Readers wanting to see details of how these bodies are being significantly altered by being forced into “alignment “with the templates will have to read the 16-page (and growing) “Decision Log” updated after each Task Force meeting for specific details. Readers may also want to read the Task Force’s meeting minutes to follow other changes that may not be recorded in the “Decision Log.”
Up until October 1, Task Force members hadn’t discussed any of the costs associated with any of the bodies they had issued initial recommendations on. In fact, only once did City Administrator staff even bother to mention projected savings for just one body facing elimination — and that body was eventually retained.
Next Two Meetings
As for the remaining 54 bodies — 30 bodies in the “Health and Wellbeing” policy category, and the 23 bodies in the “General Administration and Finance” policy category — we’ll have to see if during the Task Force’s next two meetings whether those bodies will face a will face a similar split of percentages being kept vs. eliminated. If the percentages hold constant, that may portend the elimination of another 19 bodies, for a total of 73 eliminated or combined, well above the 65 bodies the “Prop. D” backers had wanted gutted — lending credence to “Prop. E” voters current concerns that the “Prop. E” Commission Streamlining Task Force are wielding a “Prop D”-style chainsaw and sledgehammer!
The October 15 meeting on outcomes for 30 bodies in the “Health and Wellbeing” category, recommends keeping 17 bodies, including the Behavioral Health Commission, Children and Families First Commission, Commission on Aging Advisory Council, Commission on the Status of Women, Health Commission, Human Rights Commission, and Disability and Aging Services Commission, and a handful of other bodies.
Many of the changes affecting composition, authority, and functions of these boards and commissions noted above made by applying the various templates will also happen to the “Health and Wellbeing” bodies.
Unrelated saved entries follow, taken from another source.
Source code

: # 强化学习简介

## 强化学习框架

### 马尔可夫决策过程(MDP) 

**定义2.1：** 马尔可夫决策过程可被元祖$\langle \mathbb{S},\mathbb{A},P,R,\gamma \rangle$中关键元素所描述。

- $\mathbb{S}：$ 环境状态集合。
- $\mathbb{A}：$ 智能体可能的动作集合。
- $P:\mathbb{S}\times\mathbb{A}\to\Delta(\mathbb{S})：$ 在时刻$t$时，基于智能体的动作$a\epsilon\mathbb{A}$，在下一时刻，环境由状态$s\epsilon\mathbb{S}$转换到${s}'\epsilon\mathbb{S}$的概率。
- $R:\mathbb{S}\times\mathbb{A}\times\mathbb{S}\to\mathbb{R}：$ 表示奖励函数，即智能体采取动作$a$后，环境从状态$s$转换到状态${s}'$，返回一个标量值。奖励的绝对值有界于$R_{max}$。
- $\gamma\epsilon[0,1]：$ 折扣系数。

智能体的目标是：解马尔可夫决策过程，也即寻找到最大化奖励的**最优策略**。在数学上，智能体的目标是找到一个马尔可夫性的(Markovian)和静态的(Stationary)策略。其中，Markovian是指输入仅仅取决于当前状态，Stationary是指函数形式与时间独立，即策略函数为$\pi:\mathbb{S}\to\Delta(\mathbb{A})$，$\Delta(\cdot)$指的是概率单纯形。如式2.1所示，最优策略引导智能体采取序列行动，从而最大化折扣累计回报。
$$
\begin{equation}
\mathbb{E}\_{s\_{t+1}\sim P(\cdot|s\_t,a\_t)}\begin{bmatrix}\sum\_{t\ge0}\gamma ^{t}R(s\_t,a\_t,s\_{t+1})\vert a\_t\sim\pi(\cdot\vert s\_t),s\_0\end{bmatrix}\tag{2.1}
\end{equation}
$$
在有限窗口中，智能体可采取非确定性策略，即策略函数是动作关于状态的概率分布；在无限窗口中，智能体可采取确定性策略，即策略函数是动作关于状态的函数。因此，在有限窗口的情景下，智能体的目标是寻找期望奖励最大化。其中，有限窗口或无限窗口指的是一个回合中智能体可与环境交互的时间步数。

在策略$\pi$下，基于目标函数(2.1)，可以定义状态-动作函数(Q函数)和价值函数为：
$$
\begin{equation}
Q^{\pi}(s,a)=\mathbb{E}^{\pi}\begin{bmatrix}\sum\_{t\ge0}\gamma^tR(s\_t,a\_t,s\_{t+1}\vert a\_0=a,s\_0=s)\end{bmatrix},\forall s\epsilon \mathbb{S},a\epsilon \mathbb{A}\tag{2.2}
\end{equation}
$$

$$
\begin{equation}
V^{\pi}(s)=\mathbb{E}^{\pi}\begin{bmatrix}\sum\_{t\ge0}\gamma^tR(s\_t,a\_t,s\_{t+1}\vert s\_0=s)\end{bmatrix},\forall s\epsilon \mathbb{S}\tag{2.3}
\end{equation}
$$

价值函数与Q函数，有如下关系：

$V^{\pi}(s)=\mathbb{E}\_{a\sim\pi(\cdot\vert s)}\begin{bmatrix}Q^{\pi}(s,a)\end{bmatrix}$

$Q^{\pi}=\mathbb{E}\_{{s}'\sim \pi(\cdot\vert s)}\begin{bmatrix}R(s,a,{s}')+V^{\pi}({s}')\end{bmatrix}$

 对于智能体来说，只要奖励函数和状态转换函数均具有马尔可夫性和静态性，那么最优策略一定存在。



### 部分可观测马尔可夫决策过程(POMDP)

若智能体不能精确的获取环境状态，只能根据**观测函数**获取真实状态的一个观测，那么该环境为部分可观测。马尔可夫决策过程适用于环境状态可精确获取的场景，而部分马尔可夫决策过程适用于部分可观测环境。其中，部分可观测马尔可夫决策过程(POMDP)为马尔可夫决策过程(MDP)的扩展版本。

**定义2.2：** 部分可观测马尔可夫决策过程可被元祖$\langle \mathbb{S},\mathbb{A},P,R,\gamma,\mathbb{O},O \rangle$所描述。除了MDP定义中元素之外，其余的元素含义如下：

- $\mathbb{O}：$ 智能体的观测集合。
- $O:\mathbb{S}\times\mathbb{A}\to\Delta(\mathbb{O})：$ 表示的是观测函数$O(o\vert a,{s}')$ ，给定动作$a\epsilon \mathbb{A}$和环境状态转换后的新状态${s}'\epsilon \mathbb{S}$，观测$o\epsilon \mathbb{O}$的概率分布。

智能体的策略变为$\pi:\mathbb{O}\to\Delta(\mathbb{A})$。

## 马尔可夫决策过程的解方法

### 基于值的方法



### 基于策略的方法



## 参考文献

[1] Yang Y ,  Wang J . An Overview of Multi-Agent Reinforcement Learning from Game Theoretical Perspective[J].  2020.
The other 13 bodies facing being eliminated or combined on October 15 include the Dignity Fund Oversight and Advisory Committee, Early Childhood Community Oversight and Advisory Committee, Homelessness Oversight Commission, Long Term Care Coordinating Council, and the Our Children Our Families Council, among others.
Then in its last meeting to decide body-by-body decisions, the Task Force is set to hear 23 bodies in the “General Administration and Finance” category on November 5. Among those bodies are the Assessment Appeals Board, Citizens’ General Obligation Bond Oversight Committee, Elections Commission, Ethics Commission, City Employees Retirement Board, Sunshine Ordinance Task Force, SFMTA Bond Oversight Committee, and the Commission Streamlining Task Force itself, among others.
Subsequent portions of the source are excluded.